Fue una mañana cualquiera cuando hice match con Karen.

Al principio no presté demasiada atención. Me saludó con un simple “hola” y yo respondí con el mismo desgano con el que uno mira un atardecer desde una ventana sin abrirla. Hablamos unos días, pero tuve que viajar y la conversación se enfrió. Ella insistió, con una constancia misteriosa. No entendía muy bien por qué lo hacía, pero me gustaba su presencia discreta y firme.

Al regresar del viaje, abrí de nuevo la aplicación. Ahí estaba su mensaje, quieto, esperándome. Le propuse cambiar a WhatsApp. “Será más fácil por ahí”, le dije. Y así fue. El 6 de enero volvimos a hablar con más constancia. Sus mensajes eran cálidos, casi familiares, y poco a poco nuestras palabras fueron deslizándose hacia un terreno más íntimo. El deseo empezó a insinuarse en frases casuales, en confesiones breves que se volvían llamas.
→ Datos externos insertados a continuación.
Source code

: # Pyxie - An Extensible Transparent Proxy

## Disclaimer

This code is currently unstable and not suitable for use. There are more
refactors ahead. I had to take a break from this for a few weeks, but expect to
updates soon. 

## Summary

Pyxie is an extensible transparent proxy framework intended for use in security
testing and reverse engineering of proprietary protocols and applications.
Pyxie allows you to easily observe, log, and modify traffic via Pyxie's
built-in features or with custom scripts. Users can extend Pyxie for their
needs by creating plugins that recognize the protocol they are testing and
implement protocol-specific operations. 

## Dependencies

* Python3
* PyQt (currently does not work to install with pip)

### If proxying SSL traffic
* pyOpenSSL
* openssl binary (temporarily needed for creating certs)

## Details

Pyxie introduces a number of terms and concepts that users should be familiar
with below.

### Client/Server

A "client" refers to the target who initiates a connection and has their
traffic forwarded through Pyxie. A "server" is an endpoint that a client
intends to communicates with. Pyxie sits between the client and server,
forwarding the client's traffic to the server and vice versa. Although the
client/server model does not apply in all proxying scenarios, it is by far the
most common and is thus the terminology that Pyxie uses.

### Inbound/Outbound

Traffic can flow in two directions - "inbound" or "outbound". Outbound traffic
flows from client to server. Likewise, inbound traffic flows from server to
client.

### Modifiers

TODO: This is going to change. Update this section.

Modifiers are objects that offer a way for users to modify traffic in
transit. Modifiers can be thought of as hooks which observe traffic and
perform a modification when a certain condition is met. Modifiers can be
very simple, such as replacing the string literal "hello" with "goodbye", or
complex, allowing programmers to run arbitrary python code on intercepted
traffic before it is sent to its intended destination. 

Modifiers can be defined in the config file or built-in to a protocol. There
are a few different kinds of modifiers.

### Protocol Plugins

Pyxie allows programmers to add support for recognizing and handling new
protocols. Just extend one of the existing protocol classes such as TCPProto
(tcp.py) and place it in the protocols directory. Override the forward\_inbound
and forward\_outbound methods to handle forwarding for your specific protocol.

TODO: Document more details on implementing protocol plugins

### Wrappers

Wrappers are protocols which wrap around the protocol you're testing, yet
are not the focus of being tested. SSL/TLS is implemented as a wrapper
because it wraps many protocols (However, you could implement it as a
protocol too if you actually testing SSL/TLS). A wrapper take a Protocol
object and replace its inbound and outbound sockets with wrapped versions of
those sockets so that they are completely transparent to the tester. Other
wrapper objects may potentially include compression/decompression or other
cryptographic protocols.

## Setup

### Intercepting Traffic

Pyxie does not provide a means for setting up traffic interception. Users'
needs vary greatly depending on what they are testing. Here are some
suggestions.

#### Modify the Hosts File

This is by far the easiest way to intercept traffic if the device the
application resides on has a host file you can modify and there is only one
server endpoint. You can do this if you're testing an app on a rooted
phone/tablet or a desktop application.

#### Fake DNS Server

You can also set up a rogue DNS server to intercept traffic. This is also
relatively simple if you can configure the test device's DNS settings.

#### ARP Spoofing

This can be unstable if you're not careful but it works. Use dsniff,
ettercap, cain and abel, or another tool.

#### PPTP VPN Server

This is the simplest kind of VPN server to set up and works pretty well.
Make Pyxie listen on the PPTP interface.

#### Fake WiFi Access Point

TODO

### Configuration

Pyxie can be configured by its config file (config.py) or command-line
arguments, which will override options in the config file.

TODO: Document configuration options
Le dije que hacía tiempo no sentía el cuerpo arder. Ella entendió sin más. Fue ella quien, sin pedírselo, me envió una fotografía desnuda. Su cuerpo tenía una geometría que me dejó sin aliento. La imagen me desarmó. Le pregunté si quería una mía, pero me dijo que no. No por rechazo, sino porque simplemente no le atraían esas fotos. Le bastaban las palabras.

La conversación subió de temperatura. Y fue entonces cuando propuse vernos.

—¿Cuándo? —me preguntó. —Mañana. A las seis de la mañana.

La cita quedó pactada. Esa noche apenas dormí. La ansiedad era una mezcla de miedo y deseo. A las 6:45 ya estaba en la estación donde acordamos vernos. Ella no llegaba. Ni siquiera respondía. Miraba la pantalla del celular con una ansiedad que rayaba en lo patético: el doble chulo de WhatsApp no aparecía.

Pensé lo peor. ¿Y si solo era un juego? ¿Y si detrás de esa foto, de esas palabras, no había nadie? Pero cuando ya estaba por irme, me escribió. Se había quedado dormida. Dudé, pero decidí esperar. Veinticinco minutos después, apareció.

Vestía con una simplicidad que la hacía aún más bella. Me miró, sonrió con timidez y me dio su brazo como si hubiéramos compartido muchas mañanas antes de esa. Le propuse ir a un hotel y aceptó. Su naturalidad me desarmó aún más.

En el hotel, después del trámite de las cédulas, subimos a la habitación. Yo pensaba que habría un preámbulo, palabras, risas, un café tal vez. Pero apenas cerró la puerta, ella comenzó a desnudarse. Lo hizo sin prisa, sin pudor, con la conciencia de quien se sabe deseada. Su cuerpo tenía una armonía que pocas veces había visto. Me apresuré a alcanzarla.

Lo que siguió no puede describirse sin traicionar lo que fue: un momento sin tiempo, sin moral, sin culpa. Yo no quería que se acabara. Cada gemido suyo era una certeza. Cada movimiento, una respuesta. Lo hice todo por hacerla sentir plena. Por un instante, el mundo dejó de existir.

Solo nos vimos esa vez. Seguimos hablando un tiempo, hasta que un día me escribió para decir que lo mejor era tomar caminos distintos. Lo entendí. Nunca la volví a buscar. Borré su número. No como castigo ni como gesto dramático, sino como acto de respeto.

Y sin embargo, todavía hoy —cuando alguna madrugada se hace demasiado silenciosa— vuelvo a ese recuerdo como quien acaricia un libro con las páginas marcadas por el fuego.